フクロウは夕暮れに

接触場面研究の個人備忘録です

月は輝いていた

2010-12-10 23:58:40 | Weblog
そろそろ今年も終わりなので、振り返ったりする。

毎年、新しい歌手を一人か二人発見して新しい気持になるものだけど、今年の白眉は新妻聖子さん。ミュージカルから始まった人だけどそのソプラノの繊細にコントロールされた声の気持ちよさはまさに絶品。帰国子女のお嬢さんというところがいいのかなあ。夏のメルボルンでは1ヶ月毎日何回も聞いて家族に閉口されてしまった。

もう一人、こちらは古くて、ぼくはふつう昔の歌手のCDを買わないのだけど、何の調子か「ふきのとう」の山木康世さんのCDを買ってしまう。昔から、山木さんは歌が下手なのだと思っていて、客観的に言うと確かにそう。しかし、それが味を出す場合もある。「峯上開花」と名付けられたCDの中にはいくつか素朴でいかにも80年前後の風景が思い浮かぶような曲があって、今年のお気に入りになりつつある。らららというあたりに行間の言わないことが込められているようで、ちょっとぐっとくる。山木さんは詩人ですね。

ただ一面氷の真冬の湖に 青白い光の月が 輝いていた
眠りについた町 思い出の眠る町 二人は若かった 身体も心も
ららら・・・あの日の夜空にも 月は輝いていた



今週は大学院満期修了で教職についていた大場さんの博論審査があった。
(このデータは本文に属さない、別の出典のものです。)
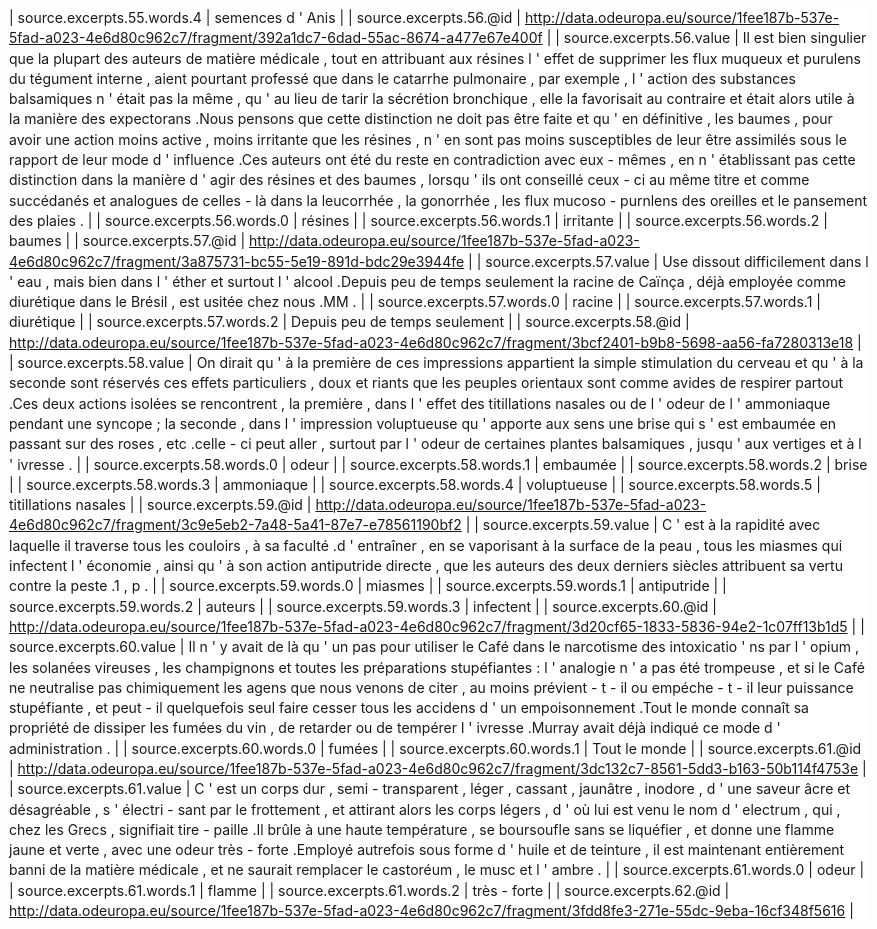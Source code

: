 | source.excerpts.55.words.4 | semences d ' Anis |
| source.excerpts.56.@id | http://data.odeuropa.eu/source/1fee187b-537e-5fad-a023-4e6d80c962c7/fragment/392a1dc7-6dad-55ac-8674-a477e67e400f |
| source.excerpts.56.value | Il est bien singulier que la plupart des auteurs de matière médicale , tout en attribuant aux résines l ' effet de supprimer les flux muqueux et purulens du tégument interne , aient pourtant professé que dans le catarrhe pulmonaire , par exemple , l ' action des substances balsamiques n ' était pas la même , qu ' au lieu de tarir la sécrétion bronchique , elle la favorisait au contraire et était alors utile à la manière des expectorans .Nous pensons que cette distinction ne doit pas être faite et qu ' en définitive , les baumes , pour avoir une action moins active , moins irritante que les résines , n ' en sont pas moins susceptibles de leur être assimilés sous le rapport de leur mode d ' influence .Ces auteurs ont été du reste en contradiction avec eux - mêmes , en n ' établissant pas cette distinction dans la manière d ' agir des résines et des baumes , lorsqu ' ils ont conseillé ceux - ci au même titre et comme succédanés et analogues de celles - là dans la leucorrhée , la gonorrhée , les flux mucoso - purnlens des oreilles et le pansement des plaies . |
| source.excerpts.56.words.0 | résines |
| source.excerpts.56.words.1 | irritante |
| source.excerpts.56.words.2 | baumes |
| source.excerpts.57.@id | http://data.odeuropa.eu/source/1fee187b-537e-5fad-a023-4e6d80c962c7/fragment/3a875731-bc55-5e19-891d-bdc29e3944fe |
| source.excerpts.57.value | Use dissout difficilement dans l ' eau , mais bien dans l ' éther et surtout l ' alcool .Depuis peu de temps seulement la racine de Caïnça , déjà employée comme diurétique dans le Brésil , est usitée chez nous .MM . |
| source.excerpts.57.words.0 | racine |
| source.excerpts.57.words.1 | diurétique |
| source.excerpts.57.words.2 | Depuis peu de temps seulement |
| source.excerpts.58.@id | http://data.odeuropa.eu/source/1fee187b-537e-5fad-a023-4e6d80c962c7/fragment/3bcf2401-b9b8-5698-aa56-fa7280313e18 |
| source.excerpts.58.value | On dirait qu ' à la première de ces impressions appartient la simple stimulation du cerveau et qu ' à la seconde sont réservés ces effets particuliers , doux et riants que les peuples orientaux sont comme avides de respirer partout .Ces deux actions isolées se rencontrent , la première , dans l ' effet des titillations nasales ou de l ' odeur de l ' ammoniaque pendant une syncope ; la seconde , dans l ' impression voluptueuse qu ' apporte aux sens une brise qui s ' est embaumée en passant sur des roses , etc .celle - ci peut aller , surtout par l ' odeur de certaines plantes balsamiques , jusqu ' aux vertiges et à l ' ivresse . |
| source.excerpts.58.words.0 | odeur |
| source.excerpts.58.words.1 | embaumée |
| source.excerpts.58.words.2 | brise |
| source.excerpts.58.words.3 | ammoniaque |
| source.excerpts.58.words.4 | voluptueuse |
| source.excerpts.58.words.5 | titillations nasales |
| source.excerpts.59.@id | http://data.odeuropa.eu/source/1fee187b-537e-5fad-a023-4e6d80c962c7/fragment/3c9e5eb2-7a48-5a41-87e7-e78561190bf2 |
| source.excerpts.59.value | C ' est à la rapidité avec laquelle il traverse tous les couloirs , à sa faculté .d ' entraîner , en se vaporisant à la surface de la peau , tous les miasmes qui infectent l ' économie , ainsi qu ' à son action antiputride directe , que les auteurs des deux derniers siècles attribuent sa vertu contre la peste .1 , p . |
| source.excerpts.59.words.0 | miasmes |
| source.excerpts.59.words.1 | antiputride |
| source.excerpts.59.words.2 | auteurs |
| source.excerpts.59.words.3 | infectent |
| source.excerpts.60.@id | http://data.odeuropa.eu/source/1fee187b-537e-5fad-a023-4e6d80c962c7/fragment/3d20cf65-1833-5836-94e2-1c07ff13b1d5 |
| source.excerpts.60.value | Il n ' y avait de là qu ' un pas pour utiliser le Café dans le narcotisme des intoxicatio ' ns par l ' opium , les solanées vireuses , les champignons et toutes les préparations stupéfiantes : l ' analogie n ' a pas été trompeuse , et si le Café ne neutralise pas chimiquement les agens que nous venons de citer , au moins prévient - t - il ou empéche - t - il leur puissance stupéfiante , et peut - il quelquefois seul faire cesser tous les accidens d ' un empoisonnement .Tout le monde connaît sa propriété de dissiper les fumées du vin , de retarder ou de tempérer l ' ivresse .Murray avait déjà indiqué ce mode d ' administration . |
| source.excerpts.60.words.0 | fumées |
| source.excerpts.60.words.1 | Tout le monde |
| source.excerpts.61.@id | http://data.odeuropa.eu/source/1fee187b-537e-5fad-a023-4e6d80c962c7/fragment/3dc132c7-8561-5dd3-b163-50b114f4753e |
| source.excerpts.61.value | C ' est un corps dur , semi - transparent , léger , cassant , jaunâtre , inodore , d ' une saveur âcre et désagréable , s ' électri - sant par le frottement , et attirant alors les corps légers , d ' où lui est venu le nom d ' electrum , qui , chez les Grecs , signifiait tire - paille .Il brûle à une haute température , se boursoufle sans se liquéfier , et donne une flamme jaune et verte , avec une odeur très - forte .Employé autrefois sous forme d ' huile et de teinture , il est maintenant entièrement banni de la matière médicale , et ne saurait remplacer le castoréum , le musc et l ' ambre . |
| source.excerpts.61.words.0 | odeur |
| source.excerpts.61.words.1 | flamme |
| source.excerpts.61.words.2 | très - forte |
| source.excerpts.62.@id | http://data.odeuropa.eu/source/1fee187b-537e-5fad-a023-4e6d80c962c7/fragment/3fdd8fe3-271e-55dc-9eba-16cf348f5616 |
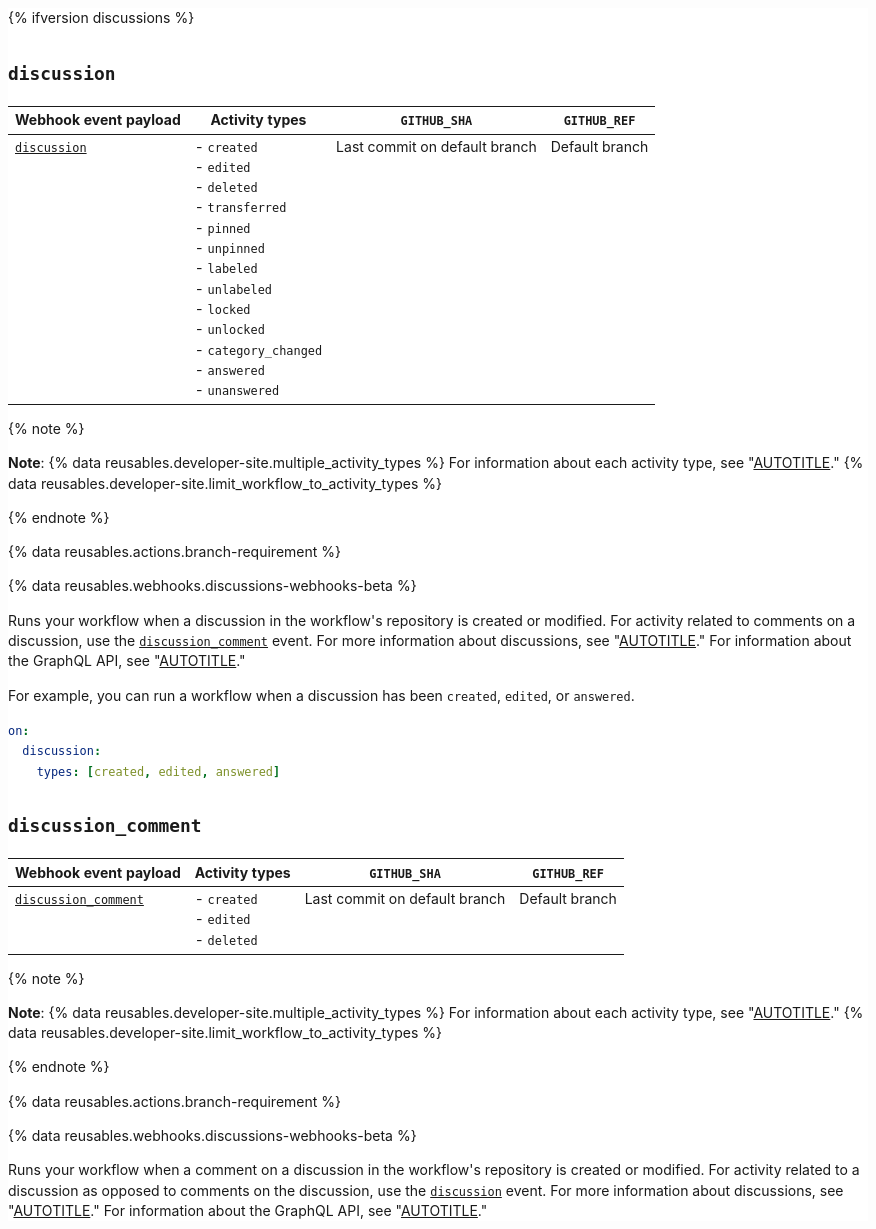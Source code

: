 {% ifversion discussions %}
## `discussion`

| Webhook event payload | Activity types | `GITHUB_SHA` | `GITHUB_REF` |
| --------------------- | -------------- | ------------ | -------------|
| [`discussion`](/webhooks-and-events/webhooks/webhook-events-and-payloads#discussion) | - `created`<br/>- `edited`<br/>- `deleted`<br/>- `transferred`<br/>- `pinned`<br/>- `unpinned`<br/>- `labeled`<br/>- `unlabeled`<br/>- `locked`<br/>- `unlocked`<br/>- `category_changed`<br/> - `answered`<br/> - `unanswered` | Last commit on default branch | Default branch |

{% note %}

**Note**: {% data reusables.developer-site.multiple_activity_types %} For information about each activity type, see "[AUTOTITLE](/webhooks-and-events/webhooks/webhook-events-and-payloads#discussion)." {% data reusables.developer-site.limit_workflow_to_activity_types %}

{% endnote %}

{% data reusables.actions.branch-requirement %}

{% data reusables.webhooks.discussions-webhooks-beta %}

Runs your workflow when a discussion in the workflow's repository is created or modified. For activity related to comments on a discussion, use the [`discussion_comment`](#discussion_comment) event. For more information about discussions, see "[AUTOTITLE](/discussions/collaborating-with-your-community-using-discussions/about-discussions)." For information about the GraphQL API, see "[AUTOTITLE](/graphql/reference/objects#discussion)."

For example, you can run a workflow when a discussion has been `created`, `edited`, or `answered`.

```yaml
on:
  discussion:
    types: [created, edited, answered]
```

## `discussion_comment`

| Webhook event payload | Activity types | `GITHUB_SHA` | `GITHUB_REF` |
| --------------------- | -------------- | ------------ | -------------|
| [`discussion_comment`](/webhooks-and-events/webhooks/webhook-events-and-payloads#discussion_comment) | - `created`<br/>- `edited`<br/>- `deleted`<br/> | Last commit on default branch | Default branch |

{% note %}

**Note**: {% data reusables.developer-site.multiple_activity_types %} For information about each activity type, see "[AUTOTITLE](/webhooks-and-events/webhooks/webhook-events-and-payloads#discussion_comment)." {% data reusables.developer-site.limit_workflow_to_activity_types %}

{% endnote %}

{% data reusables.actions.branch-requirement %}

{% data reusables.webhooks.discussions-webhooks-beta %}

Runs your workflow when a comment on a discussion in the workflow's repository is created or modified. For activity related to a discussion as opposed to comments on the discussion, use the [`discussion`](#discussion) event. For more information about discussions, see "[AUTOTITLE](/discussions/collaborating-with-your-community-using-discussions/about-discussions)." For information about the GraphQL API, see "[AUTOTITLE](/graphql/reference/objects#discussion)."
接触場面と内的場面の三者会話の参加の役割について論じたもの。発話の方向や、情報保持者と非保持者など、徹底してエティックなカテゴリーで三者会話の発話を追った詳細な記述は、生半可なプロセス調査にはない迫力がある。なぜ徹底してエティックだったのか、それは本人に聞いてもわからないかもしれないけれど、これで出発地点に立てたとしたら、今度は肩の力を抜いて、言語管理やプロセスに自在に踏み込んで行けるかもしれないと思ったりする。広島からわざわざご苦労様でした。苦労が報われましたね。